►

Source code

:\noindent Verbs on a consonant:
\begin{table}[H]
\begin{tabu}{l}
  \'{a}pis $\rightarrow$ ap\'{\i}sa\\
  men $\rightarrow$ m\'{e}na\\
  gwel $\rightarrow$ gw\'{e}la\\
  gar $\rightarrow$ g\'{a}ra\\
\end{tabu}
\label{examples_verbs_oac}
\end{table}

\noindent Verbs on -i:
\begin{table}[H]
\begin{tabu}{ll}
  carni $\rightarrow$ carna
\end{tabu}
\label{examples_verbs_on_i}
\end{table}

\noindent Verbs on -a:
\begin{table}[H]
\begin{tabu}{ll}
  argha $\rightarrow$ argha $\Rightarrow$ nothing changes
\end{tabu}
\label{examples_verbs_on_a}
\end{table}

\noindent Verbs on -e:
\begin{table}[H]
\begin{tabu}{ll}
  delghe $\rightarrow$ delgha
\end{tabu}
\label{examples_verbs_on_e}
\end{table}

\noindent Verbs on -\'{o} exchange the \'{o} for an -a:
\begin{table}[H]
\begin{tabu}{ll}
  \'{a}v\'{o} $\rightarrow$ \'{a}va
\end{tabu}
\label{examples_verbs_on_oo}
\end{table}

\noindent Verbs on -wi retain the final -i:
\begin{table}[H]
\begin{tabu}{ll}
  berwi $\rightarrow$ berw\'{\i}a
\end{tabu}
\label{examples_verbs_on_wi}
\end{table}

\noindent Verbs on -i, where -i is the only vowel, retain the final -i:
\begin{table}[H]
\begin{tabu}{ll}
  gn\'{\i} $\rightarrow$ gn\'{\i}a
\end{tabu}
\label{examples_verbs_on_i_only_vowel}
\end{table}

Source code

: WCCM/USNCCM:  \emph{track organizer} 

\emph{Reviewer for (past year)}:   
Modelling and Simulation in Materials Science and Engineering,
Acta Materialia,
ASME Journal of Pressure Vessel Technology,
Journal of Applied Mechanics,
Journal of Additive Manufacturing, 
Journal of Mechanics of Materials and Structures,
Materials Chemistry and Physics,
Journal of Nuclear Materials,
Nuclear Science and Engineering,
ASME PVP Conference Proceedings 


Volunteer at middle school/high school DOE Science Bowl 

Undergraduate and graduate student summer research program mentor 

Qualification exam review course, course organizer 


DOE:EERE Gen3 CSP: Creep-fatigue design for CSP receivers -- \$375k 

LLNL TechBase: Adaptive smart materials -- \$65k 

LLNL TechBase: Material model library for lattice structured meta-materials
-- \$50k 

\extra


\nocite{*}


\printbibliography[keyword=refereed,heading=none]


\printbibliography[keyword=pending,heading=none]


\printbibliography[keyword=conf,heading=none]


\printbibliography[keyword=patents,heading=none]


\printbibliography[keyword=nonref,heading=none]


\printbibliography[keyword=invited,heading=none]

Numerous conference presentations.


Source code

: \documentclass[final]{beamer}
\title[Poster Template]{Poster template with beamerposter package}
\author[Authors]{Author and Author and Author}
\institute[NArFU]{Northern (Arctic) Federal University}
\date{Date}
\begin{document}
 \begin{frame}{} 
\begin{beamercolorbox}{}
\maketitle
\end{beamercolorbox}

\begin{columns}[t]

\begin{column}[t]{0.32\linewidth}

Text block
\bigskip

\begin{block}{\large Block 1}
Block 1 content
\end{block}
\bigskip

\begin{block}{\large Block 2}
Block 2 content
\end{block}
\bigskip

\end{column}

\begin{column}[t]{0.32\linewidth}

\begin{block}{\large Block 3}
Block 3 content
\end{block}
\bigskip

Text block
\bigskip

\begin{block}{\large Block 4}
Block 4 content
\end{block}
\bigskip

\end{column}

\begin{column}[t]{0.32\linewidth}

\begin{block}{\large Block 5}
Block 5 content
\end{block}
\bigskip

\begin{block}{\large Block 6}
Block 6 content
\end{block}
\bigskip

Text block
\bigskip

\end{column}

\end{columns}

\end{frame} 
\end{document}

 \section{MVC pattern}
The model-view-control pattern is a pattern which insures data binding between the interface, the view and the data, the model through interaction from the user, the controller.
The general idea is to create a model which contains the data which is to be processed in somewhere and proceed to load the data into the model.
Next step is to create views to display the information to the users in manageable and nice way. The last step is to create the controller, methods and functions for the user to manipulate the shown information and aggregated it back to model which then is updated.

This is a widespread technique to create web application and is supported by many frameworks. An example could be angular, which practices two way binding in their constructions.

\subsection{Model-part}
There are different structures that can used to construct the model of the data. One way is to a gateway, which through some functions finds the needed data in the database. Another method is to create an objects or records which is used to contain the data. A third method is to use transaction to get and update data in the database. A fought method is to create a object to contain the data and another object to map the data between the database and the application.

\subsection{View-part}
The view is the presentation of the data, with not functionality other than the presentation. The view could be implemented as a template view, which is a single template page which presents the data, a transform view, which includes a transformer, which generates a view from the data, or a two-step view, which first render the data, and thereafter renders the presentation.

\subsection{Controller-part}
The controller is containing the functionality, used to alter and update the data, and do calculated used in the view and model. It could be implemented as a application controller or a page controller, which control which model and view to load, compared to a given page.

◄

§ **Directions**
Beginning with the first line and ending with the last, copy the material above exactly.

§ **Answer for the task**
Source code

:\noindent Verbs on a consonant:
\begin{table}[H]
\begin{tabu}{l}
  \'{a}pis $\rightarrow$ ap\'{\i}sa\\
  men $\rightarrow$ m\'{e}na\\
  gwel $\rightarrow$ gw\'{e}la\\
  gar $\rightarrow$ g\'{a}ra\\
\end{tabu}
\label{examples_verbs_oac}
\end{table}

\noindent Verbs on -i:
\begin{table}[H]
\begin{tabu}{ll}
  carni $\rightarrow$ carna
\end{tabu}
\label{examples_verbs_on_i}
\end{table}

\noindent Verbs on -a:
\begin{table}[H]
\begin{tabu}{ll}
  argha $\rightarrow$ argha $\Rightarrow$ nothing changes
\end{tabu}
\label{examples_verbs_on_a}
\end{table}

\noindent Verbs on -e:
\begin{table}[H]
\begin{tabu}{ll}
  delghe $\rightarrow$ delgha
\end{tabu}
\label{examples_verbs_on_e}
\end{table}

\noindent Verbs on -\'{o} exchange the \'{o} for an -a:
\begin{table}[H]
\begin{tabu}{ll}
  \'{a}v\'{o} $\rightarrow$ \'{a}va
\end{tabu}
\label{examples_verbs_on_oo}
\end{table}

\noindent Verbs on -wi retain the final -i:
\begin{table}[H]
\begin{tabu}{ll}
  berwi $\rightarrow$ berw\'{\i}a
\end{tabu}
\label{examples_verbs_on_wi}
\end{table}

\noindent Verbs on -i, where -i is the only vowel, retain the final -i:
\begin{table}[H]
\begin{tabu}{ll}
  gn\'{\i} $\rightarrow$ gn\'{\i}a
\end{tabu}
\label{examples_verbs_on_i_only_vowel}
\end{table}

Source code

: WCCM/USNCCM:  \emph{track organizer} 

\emph{Reviewer for (past year)}:   
Modelling and Simulation in Materials Science and Engineering,
Acta Materialia,
ASME Journal of Pressure Vessel Technology,
Journal of Applied Mechanics,
Journal of Additive Manufacturing, 
Journal of Mechanics of Materials and Structures,
Materials Chemistry and Physics,
Journal of Nuclear Materials,
Nuclear Science and Engineering,
ASME PVP Conference Proceedings 


Volunteer at middle school/high school DOE Science Bowl 

Undergraduate and graduate student summer research program mentor 

Qualification exam review course, course organizer 


DOE:EERE Gen3 CSP: Creep-fatigue design for CSP receivers -- \$375k 

LLNL TechBase: Adaptive smart materials -- \$65k 

LLNL TechBase: Material model library for lattice structured meta-materials
-- \$50k 

\extra


\nocite{*}


\printbibliography[keyword=refereed,heading=none]


\printbibliography[keyword=pending,heading=none]


\printbibliography[keyword=conf,heading=none]


\printbibliography[keyword=patents,heading=none]


\printbibliography[keyword=nonref,heading=none]


\printbibliography[keyword=invited,heading=none]

Numerous conference presentations.


Source code

: \documentclass[final]{beamer}
\title[Poster Template]{Poster template with beamerposter package}
\author[Authors]{Author and Author and Author}
\institute[NArFU]{Northern (Arctic) Federal University}
\date{Date}
\begin{document}
 \begin{frame}{} 
\begin{beamercolorbox}{}
\maketitle
\end{beamercolorbox}

\begin{columns}[t]

\begin{column}[t]{0.32\linewidth}

Text block
\bigskip

\begin{block}{\large Block 1}
Block 1 content
\end{block}
\bigskip

\begin{block}{\large Block 2}
Block 2 content
\end{block}
\bigskip

\end{column}

\begin{column}[t]{0.32\linewidth}

\begin{block}{\large Block 3}
Block 3 content
\end{block}
\bigskip

Text block
\bigskip

\begin{block}{\large Block 4}
Block 4 content
\end{block}
\bigskip

\end{column}

\begin{column}[t]{0.32\linewidth}

\begin{block}{\large Block 5}
Block 5 content
\end{block}
\bigskip

\begin{block}{\large Block 6}
Block 6 content
\end{block}
\bigskip

Text block
\bigskip

\end{column}

\end{columns}

\end{frame} 
\end{document}

 \section{MVC pattern}
The model-view-control pattern is a pattern which insures data binding between the interface, the view and the data, the model through interaction from the user, the controller.
The general idea is to create a model which contains the data which is to be processed in somewhere and proceed to load the data into the model.
Next step is to create views to display the information to the users in manageable and nice way. The last step is to create the controller, methods and functions for the user to manipulate the shown information and aggregated it back to model which then is updated.

This is a widespread technique to create web application and is supported by many frameworks. An example could be angular, which practices two way binding in their constructions.

\subsection{Model-part}
There are different structures that can used to construct the model of the data. One way is to a gateway, which through some functions finds the needed data in the database. Another method is to create an objects or records which is used to contain the data. A third method is to use transaction to get and update data in the database. A fought method is to create a object to contain the data and another object to map the data between the database and the application.

\subsection{View-part}
The view is the presentation of the data, with not functionality other than the presentation. The view could be implemented as a template view, which is a single template page which presents the data, a transform view, which includes a transformer, which generates a view from the data, or a two-step view, which first render the data, and thereafter renders the presentation.

\subsection{Controller-part}
The controller is containing the functionality, used to alter and update the data, and do calculated used in the view and model. It could be implemented as a application controller or a page controller, which control which model and view to load, compared to a given page.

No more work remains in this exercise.